Earthy Inspiration and Chainsaws: A Day in My Boots With Jewellery Designer Holly Ryan
June 24, 2022
Take a stroll through the creative's day as she shares her driving forces and the craft behind her forever pieces.
Jewellery designer Holly Ryan has always been deeply connected to the natural environment. From her own six-acre pocket of jungly rainforest on Queensland’s Sunshine Coast, she heads up her eponymous jewellery label Holly Ryan.
With a flourishing career and a long list of coveted pieces adorning some of Australia’s most fearless style leaders, Ryan doesn’t need to look far to find her muse. “I am predominantly inspired by nature,” she shares. “The imperfect beauty of it, its transience — the reminder that nothing is permanent and that all things move and evolve with time.”
Together with R.M.Williams, we caught up with the talented creative ahead of the opening of her new workshop/gallery/retail space in Noosa. From her home among the trees to the rustic hardwood-lined walls of her workshop, we followed Ryan for a day, delving into everything from her inspirations to how she winds down.
Waking with the sun
Immersed in the lush surrounds of the Sunshine Coast hinterland, Ryan has a slow and considered start to her day — with no alarm clock in sight. “I either wake up with the sun or bird sounds,” she shares. “I feed my golden retriever Hugo and my chook Lady, make coffee then check my emails.”
Unless an urgent work situation beckons, Ryan goes for a walk up a mountain with Hugo or a dip in the pristine waters along the nearby coastline, before heading into the studio.
Old Levi's and slouchy tees
With her skilled team of artisans alongside, Ryan handcrafts all of her collections. This process starts with sourcing materials — scrap metal and ethical stones, exclusively — melting the metal down, hand constructing, wax casting, soldering and shaping.
“I fell in love with jewellery making because you can melt down your waste to reuse in new designs,” Ryan shares. “I loved the possibility of having circular processes within my production line.”
And by way of uniform, she keeps it sensible yet fashion-forward. “I own a lot of overalls, coveralls and old pairs of Levi’s, which are all on high rotation, then a Nagnata or vintage tee, an apron and my RMs.”
The RMs in question are her Erica boots, the hardwearing, designed-for-comfort pair that features the brand’s trademark chisel toe.
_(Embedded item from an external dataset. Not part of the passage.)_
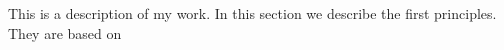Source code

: This is a description of my work. In this section we describe the first principles. They are based on \cite{Aggarwal2013a}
Because, as Ryan notes, “Work safety first”.
On the tools
The production of treasures to adorn your bod is not where Ryan’s creative prowess stops. “When I’m working, I could be at my workbench making jewellery, at my computer, in meetings or on the phone wheelin’ and dealin’. I also divide my time between my jewellery business and my other creative passion — sculpting. I sculpt stone and wood and cast bronzes from the shed I have on my property.”
Ryan’s affinity for Mother Nature guides her off-duty exploits, too. “My ideal weekend includes a combination of my favourite things: the beach, camping, hiking, fishing and working on my garden. I love visiting local markets for fresh produce, spending time with friends and working on creative side projects.”
And, after a long day on the tools? “I like to unwind in my claw-foot bath full of magnesium flakes and oils, play a record and do a face mask.”
Looking to the future
After a day with Ryan, it’s clear that authenticity runs through all that she does — from her label’s manifesto and creation of her oceanic collections, through to her morning rituals and laidback, earthy way of living.
Despite the chilled out approach, Ryan’s creative process is always evolving. “I just bought my first chainsaw,” she reveals. “I’m ready to get to work on some larger-scale hardwood sculptures and hand-tooled shelving for the store. I also have a collection of hand-strung pearl belly chains in collaboration with Laura May for Nagnata, and a series of lamps with sculpted hardwood bases created by Sam Creecy of S.C. Creative and me, and shades made by Lana Launay.”
There’s truly no resting on creative laurels in sight.